## [Task brief]
Within the entries that follow, show each line where the word "allowed" occurs.

####

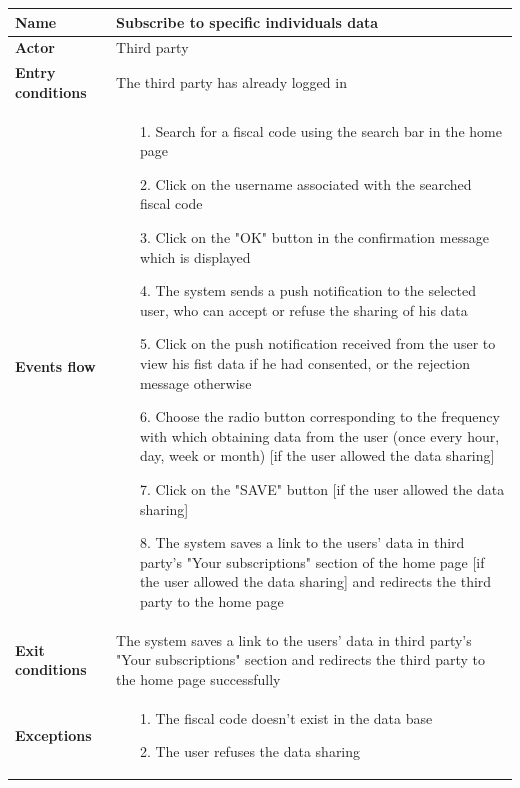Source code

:\begin{table}[]
\begin{adjustbox}{width=\textwidth}
\footnotesize
\begin{tabular}{|p{}|p{}|}
\hline
\textbf{Name}             &  Subscribe to specific individuals data\\ \hline
\textbf{Actor}            &  Third party\\ \hline
\textbf{Entry conditions} &  The third party has already logged in\\ \hline
\textbf{Events flow}      &
	\begin{itemize}
		\item[1.] Search for a fiscal code using the search bar in the home page
		\item[2.] Click on the username associated with the searched fiscal code
		\item[3.] Click on the "OK" button in the confirmation message which is displayed
		\item[4.] The system sends a push notification to the selected user, who can accept or refuse the sharing of his data
		\item[5.] Click on the push notification received from the user to view his fist data if he had consented, or the rejection message otherwise
		\item[6.] Choose the radio button corresponding to the frequency with which obtaining data from the user (once every hour, day, week or month) [if the user allowed the data sharing]
		\item[7.] Click on the "SAVE" button [if the user allowed the data sharing]
		\item[8.] The system saves a link to the users' data in third party's "Your subscriptions" section of the home page [if the user allowed the data sharing] and redirects the third party to the home page
	\end{itemize}\\ \hline
\textbf{Exit conditions}  &  The system saves a link to the users' data in third party's "Your subscriptions" section and redirects the third party to the home page successfully\\ \hline
\textbf{Exceptions}       &
	\begin{itemize}
		\item[1.] The fiscal code doesn't exist in the data base
		\item[2.] The user refuses the data sharing
	\end{itemize}\\ \hline
\end{tabular}
\end{adjustbox}
\end{table}

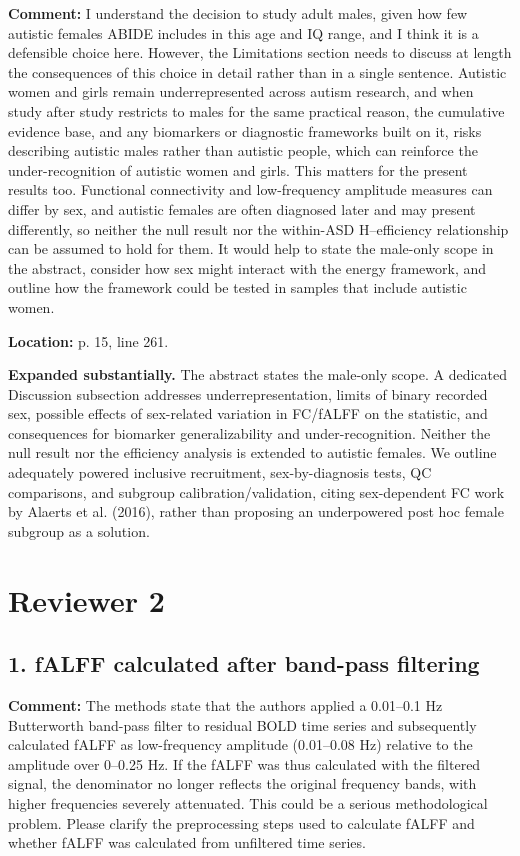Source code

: \documentclass[11pt]{article}
\begin{document}
\textbf{Comment:} I understand the decision to study adult males, given how few autistic females ABIDE includes in this age and IQ range, and I think it is a defensible choice here. However, the Limitations section needs to discuss at length the consequences of this choice in detail rather than in a single sentence. Autistic women and girls remain underrepresented across autism research, and when study after study restricts to males for the same practical reason, the cumulative evidence base, and any biomarkers or diagnostic frameworks built on it, risks describing autistic males rather than autistic people, which can reinforce the under-recognition of autistic women and girls. This matters for the present results too. Functional connectivity and low-frequency amplitude measures can differ by sex, and autistic females are often diagnosed later and may present differently, so neither the null result nor the within-ASD H--efficiency relationship can be assumed to hold for them. It would help to state the male-only scope in the abstract, consider how sex might interact with the energy framework, and outline how the framework could be tested in samples that include autistic women.


\textbf{Location:} p. 15, line 261.


 \textbf{Expanded substantially.} The abstract states the male-only scope. A dedicated Discussion subsection addresses underrepresentation, limits of binary recorded sex, possible effects of sex-related variation in FC/fALFF on the statistic, and consequences for biomarker generalizability and under-recognition. Neither the null result nor the efficiency analysis is extended to autistic females. We outline adequately powered inclusive recruitment, sex-by-diagnosis tests, QC comparisons, and subgroup calibration/validation, citing sex-dependent FC work by Alaerts et al. (2016), rather than proposing an underpowered post hoc female subgroup as a solution.


\section*{Reviewer 2}

\subsection*{1. fALFF calculated after band-pass filtering}

\textbf{Comment:} The methods state that the authors applied a 0.01--0.1 Hz Butterworth band-pass filter to residual BOLD time series and subsequently calculated fALFF as low-frequency amplitude (0.01--0.08 Hz) relative to the amplitude over 0--0.25 Hz. If the fALFF was thus calculated with the filtered signal, the denominator no longer reflects the original frequency bands, with higher frequencies severely attenuated. This could be a serious methodological problem. Please clarify the preprocessing steps used to calculate fALFF and whether fALFF was calculated from unfiltered time series.
\end{document}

####

## [Response box]
		\item[6.] Choose the radio button corresponding to the frequency with which obtaining data from the user (once every hour, day, week or month) [if the user allowed the data sharing]
		\item[7.] Click on the "SAVE" button [if the user allowed the data sharing]
		\item[8.] The system saves a link to the users' data in third party's "Your subscriptions" section of the home page [if the user allowed the data sharing] and redirects the third party to the home page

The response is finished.